1. SEMICONDUCTOR DEVICES
The thyristor, or silicon controlled rectifier (SCR), is a component that has wide applications in the field of power control. In essence it is a very simple component, easy to use and easy to understand. The circuit symbol for the SCR is given in Fig. 1. The circuit symbol is clearly reminiscent of the diode, and the SCR is indeed a form of diode. However, it will, under normal circumstances, fail to conduct current in either direction.
The SCR can be made to withstand high voltages, and there are various designs that can be operated with a peak voltage of 50 V to tens of kV.
If a voltage is applied to the SCR in such a way that, if it were a diode, it would conduct (forward-biasing it), and a small current is made to flow between the gate and cathode, the SCR will abruptly change from a non conducting to a conducting mode, with characteristics similar to those of a forward-biased silicon diode. The forward voltage drop is generally higher, typically 0.7 to 13 V. Turn-on takes place rapidly, within a few microseconds of the application of the gate current. Once turned on, the SCR will remain in the conducting mode, even if the gate current is removed.
Once triggered into conduction, the SCR will turn off again only when the current flowing through it is reduced below a certain value. This minimum current required to maintain conduction is called the holding current, and is between a few microamps and a few tens of milliamps, according to the type of device.
Thyristors are useful for controlling alternating current mains supplies, and are used in most lighting-control applications. For simple on/off circuits, the thyristor is placed in series with the circuit to be controlled.
When the circuit is to be switched on, a gate current is applied; this principle is used in the photoelectric light control illustrated in Figure 16.11 (p. 244). An obvious limitation of this circuit is the fact that the a.c. supply is rectified-the lamp will be on at a lower brightness than usual, and some kinds of lamp or motor will not work at all. In the commercial design of Figure 16.11 a benefit is made out of this near-necessity--'extends the lamp life' --but in other circuits full control of alternating current is essential.
This can be obtained by using a bridge rectifier arrangement, so that the current is applied to the SCR in the proper sense for both positive and negative cycles of the a.c. waveform (see Fig. 2). Circuits like this are possible because the thyristor is turned off every cycle, when the mains voltage crosses the zero line. With the gate signal removed, the SCR will turn off at the end of that half-cycle of the a.c.
The SCR is a power-control device, and as such it is made in a variety of sizes, from small devices capable of handling a few hundred milliamps at 50 V to huge units designed to deal with hundreds of amps at hundreds of volts. Small SCRs used in electronic circuits likely to be encountered by the engineer range from T092 encapsulated 300 mA versions up to about 40 A. Voltages are usually in the range 50-1200 V, with 400 V models preferred for control of mains electricity. It must, however, be emphasized that much larger devices are used in power applications. Gate currents the minimum amount needed to trigger the SCR-range from a few hundred microamps for sensitive low-voltage SCRs, to a few tens of milli amps for the larger ones.

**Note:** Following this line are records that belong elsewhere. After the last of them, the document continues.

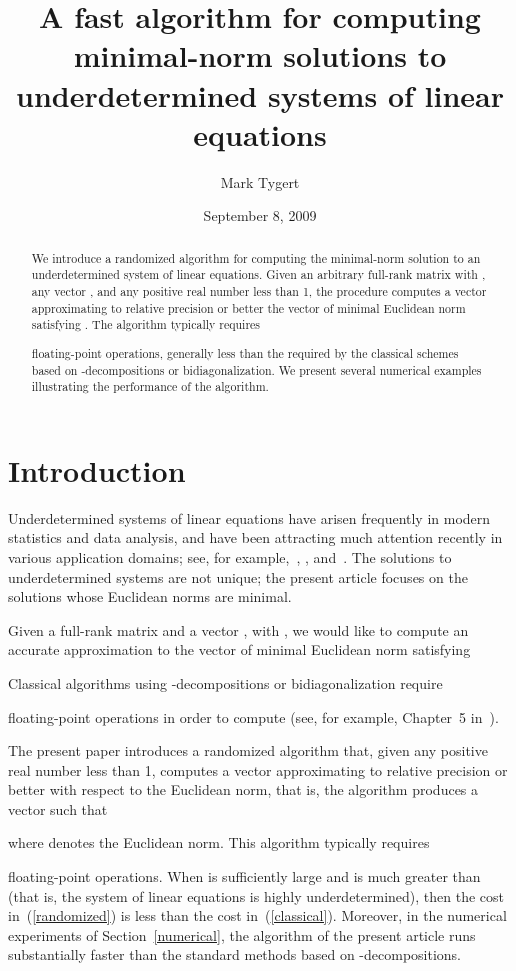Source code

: \documentclass[letterpaper,12pt]{article}
\title{A fast algorithm for computing minimal-norm solutions
       to underdetermined systems of linear equations}
\author{Mark Tygert}
\date{September 8, 2009}
\begin{document}
\maketitle

\begin{abstract}
We introduce a randomized algorithm
for computing the minimal-norm solution
to an underdetermined system of linear equations.
Given an arbitrary full-rank matrix  with ,
any vector , and any positive real number 
less than 1, the procedure computes a vector 
approximating to relative precision  or better
the vector  of minimal Euclidean norm satisfying
.
The algorithm typically requires

floating-point operations,
generally less than the  required
by the classical schemes based on -decompositions or bidiagonalization.
We present several numerical examples illustrating the performance
of the algorithm.
\end{abstract}



\section{Introduction}

Underdetermined systems of linear equations have arisen frequently
in modern statistics and data analysis, and have been attracting
much attention recently in various application domains;
see, for example,~\cite{bruckstein-donoho-elad}, \cite{candes-tao},
and~\cite{donoho}.
The solutions to underdetermined systems are not unique;
the present article focuses on the solutions whose Euclidean norms
are minimal.

Given a full-rank matrix  and a vector ,
with , we would like to compute an accurate approximation
to the vector  of minimal Euclidean norm satisfying

Classical algorithms using -decompositions or bidiagonalization require

floating-point operations in order to compute 
(see, for example, Chapter~5 in~\cite{golub-van_loan}).

The present paper introduces a randomized algorithm that,
given any positive real number  less than 1,
computes a vector  approximating 
to relative precision  or better
with respect to the Euclidean norm, that is,
the algorithm produces a vector  such that

where  denotes the Euclidean norm.
This algorithm typically requires

floating-point operations.
When  is sufficiently large and  is much greater than 
(that is, the system of linear equations is highly underdetermined),
then the cost in~(\ref{randomized}) is less than
the cost in~(\ref{classical}).
Moreover, in the numerical experiments of Section~\ref{numerical},
the algorithm of the present article runs substantially faster than
the standard methods based on -decompositions.
\end{document}

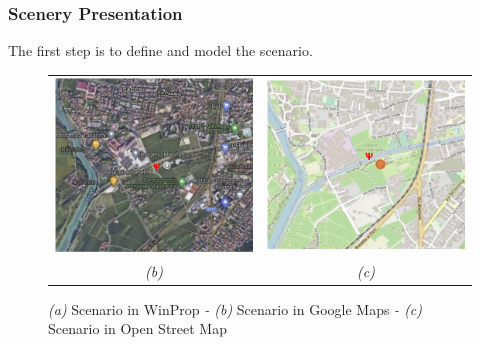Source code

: \subsubsection{Scenery Presentation}
The first step is to define and model the scenario.

\begin{figure}[H]
\begin{center}\begin{tabular}{cc}
\includegraphics[scale=0.075]{./Figure/Planning.EM/Fig.Scenario.Rovereto.OSM.jpg}&
\includegraphics[scale=0.075]{./Figure/Planning.EM/Fig.Scenario.Rovereto.GM.jpg}\tabularnewline
\emph{(b)}&\emph{(c)}\tabularnewline
\end{tabular}\end{center}

\vspace{-10pt}
\caption{\footnotesize \emph{(a)} Scenario in WinProp \emph{- (b)} Scenario in Google Maps
\emph{- (c)} Scenario in Open Street Map}
\end{figure}
\vspace{-10pt}
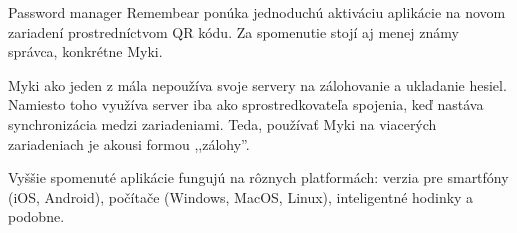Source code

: Password manager Remembear ponúka jednoduchú aktiváciu aplikácie na novom zariadení prostredníctvom QR kódu. Za spomenutie stojí aj menej známy správca, konkrétne Myki.

Myki ako jeden z mála nepoužíva svoje servery na zálohovanie a ukladanie hesiel. Namiesto toho využíva server iba ako sprostredkovateľa \cite{myki} spojenia, keď nastáva synchronizácia medzi zariadeniami. Teda, používať Myki na viacerých zariadeniach je akousi formou ,,zálohy''.

Vyššie spomenuté aplikácie fungujú na rôznych platformách: verzia pre smartfóny (iOS, Android), počítače (Windows, MacOS, Linux), inteligentné hodinky a podobne.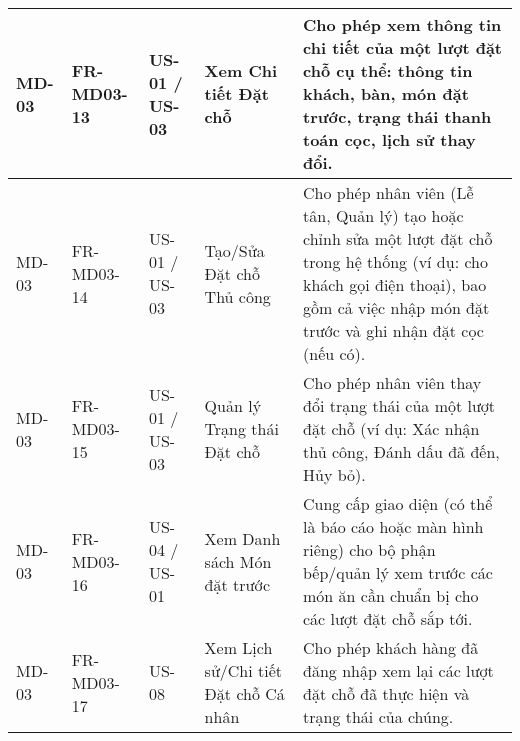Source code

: \begin{longtable}{|m{2cm}|m{2.5cm}|m{2cm}|m{4.5cm}|m{4cm}|}
\hline
MD-03 & FR-MD03-13 & US-01 / US-03 & Xem Chi tiết Đặt chỗ & Cho phép xem thông tin chi tiết của một lượt đặt chỗ cụ thể: thông tin khách, bàn, món đặt trước, trạng thái thanh toán cọc, lịch sử thay đổi. \\
\hline
MD-03 & FR-MD03-14 & US-01 / US-03 & Tạo/Sửa Đặt chỗ Thủ công & Cho phép nhân viên (Lễ tân, Quản lý) tạo hoặc chỉnh sửa một lượt đặt chỗ trong hệ thống (ví dụ: cho khách gọi điện thoại), bao gồm cả việc nhập món đặt trước và ghi nhận đặt cọc (nếu có). \\
\hline
MD-03 & FR-MD03-15 & US-01 / US-03 & Quản lý Trạng thái Đặt chỗ & Cho phép nhân viên thay đổi trạng thái của một lượt đặt chỗ (ví dụ: Xác nhận thủ công, Đánh dấu đã đến, Hủy bỏ). \\
\hline
MD-03 & FR-MD03-16 & US-04 / US-01 & Xem Danh sách Món đặt trước & Cung cấp giao diện (có thể là báo cáo hoặc màn hình riêng) cho bộ phận bếp/quản lý xem trước các món ăn cần chuẩn bị cho các lượt đặt chỗ sắp tới. \\
\hline
MD-03 & FR-MD03-17 & US-08 & Xem Lịch sử/Chi tiết Đặt chỗ Cá nhân & Cho phép khách hàng đã đăng nhập xem lại các lượt đặt chỗ đã thực hiện và trạng thái của chúng. \\
\hline


\end{longtable}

Triacs The triac, to give the more usual name for the bidirectional thyristor, is just what it sounds like. It is an SCR that will conduct in either direction, with the gate current flowing between anode 1 and the gate in either direction a most flexible component. The circuit symbol is given in Fig. 3.
The triac can be used as a direct substitute for the SCR in the circuit in Figure 16.11, with anode 1 in the same position as the SCR cathode. The gate resistor, controlling the gate current, may need to be reduced a little from 1.8 k-Ohm, as triacs tend to need rather higher gate voltages than the equivalent SCR. With the triac replacing the SCR, the circuit will switch the lamp on at full brightness, like the SCR, the triac will remain on, once triggered, until the current passing through it falls below the level of the holding current. When the triac is operated with mains electricity, this occurs once every half-cycle, or 100 times a second with a 50 Hz supply frequency.
The diac is a specialized component, specifically designed for use with SCRs and triacs, though it has inevitably found its way into various other circuits. The 'long' name for the diac is the bidirectional breakdown diode, and its circuit symbol is given in Fig. 4.
The diac normally blocks the flow of current in either direction, but if the voltage across it is increased to the breakover voltage, usually about 30 V, the diac begins to conduct. It does in fact exhibit a phenomenon known as negative resistance, for as breakover occurs the voltage across the diac drops by a few volts. It the diac is connected in a circuit in which a steadily increasing voltage appears across it, it will, at breakover, allow a sudden current 'step' to flow in the circuit. Fig. 5 shows this in graphical form.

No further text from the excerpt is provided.